### EXERCISE REQUIREMENTS
The lines to copy are those in the records below that hold the word "fetch".

### DATA LISTING
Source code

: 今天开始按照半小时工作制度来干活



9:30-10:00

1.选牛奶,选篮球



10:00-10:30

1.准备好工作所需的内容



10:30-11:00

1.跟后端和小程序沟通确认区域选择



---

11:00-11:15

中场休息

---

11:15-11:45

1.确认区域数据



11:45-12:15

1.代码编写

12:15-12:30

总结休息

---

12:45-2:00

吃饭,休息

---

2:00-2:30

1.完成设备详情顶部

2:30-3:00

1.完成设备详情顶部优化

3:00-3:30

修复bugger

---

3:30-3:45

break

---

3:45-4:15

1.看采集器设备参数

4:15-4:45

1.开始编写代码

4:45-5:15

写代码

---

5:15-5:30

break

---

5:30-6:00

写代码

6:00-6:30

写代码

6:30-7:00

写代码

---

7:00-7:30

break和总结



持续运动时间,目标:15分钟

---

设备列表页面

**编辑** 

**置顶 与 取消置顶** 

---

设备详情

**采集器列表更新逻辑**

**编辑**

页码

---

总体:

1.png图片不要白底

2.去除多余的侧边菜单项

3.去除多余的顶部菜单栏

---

--

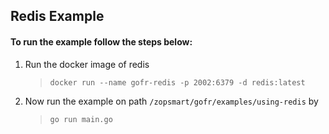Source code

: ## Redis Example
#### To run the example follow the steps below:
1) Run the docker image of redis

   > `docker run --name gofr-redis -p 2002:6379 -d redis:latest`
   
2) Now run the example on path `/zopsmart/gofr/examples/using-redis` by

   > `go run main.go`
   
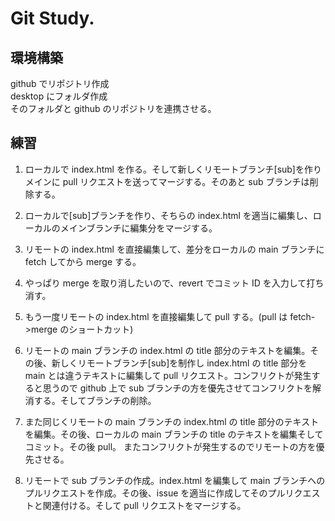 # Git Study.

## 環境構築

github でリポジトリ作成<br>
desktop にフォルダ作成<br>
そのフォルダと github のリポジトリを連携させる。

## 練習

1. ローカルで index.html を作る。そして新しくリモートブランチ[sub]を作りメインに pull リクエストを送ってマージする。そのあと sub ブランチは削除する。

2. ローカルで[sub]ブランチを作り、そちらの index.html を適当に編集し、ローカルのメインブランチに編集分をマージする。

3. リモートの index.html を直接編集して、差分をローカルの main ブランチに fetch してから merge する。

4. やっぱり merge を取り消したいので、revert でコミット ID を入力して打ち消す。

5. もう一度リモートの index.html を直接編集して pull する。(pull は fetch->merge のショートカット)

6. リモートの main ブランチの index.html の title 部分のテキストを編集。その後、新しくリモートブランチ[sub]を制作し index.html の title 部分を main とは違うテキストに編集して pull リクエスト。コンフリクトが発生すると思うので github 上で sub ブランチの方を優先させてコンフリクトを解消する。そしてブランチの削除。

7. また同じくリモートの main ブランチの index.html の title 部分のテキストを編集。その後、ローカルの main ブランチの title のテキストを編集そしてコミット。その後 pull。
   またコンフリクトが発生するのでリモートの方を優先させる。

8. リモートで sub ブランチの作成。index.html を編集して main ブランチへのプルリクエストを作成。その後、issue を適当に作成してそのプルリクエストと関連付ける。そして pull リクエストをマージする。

### YOUR RESPONSE
3. リモートの index.html を直接編集して、差分をローカルの main ブランチに fetch してから merge する。
5. もう一度リモートの index.html を直接編集して pull する。(pull は fetch->merge のショートカット)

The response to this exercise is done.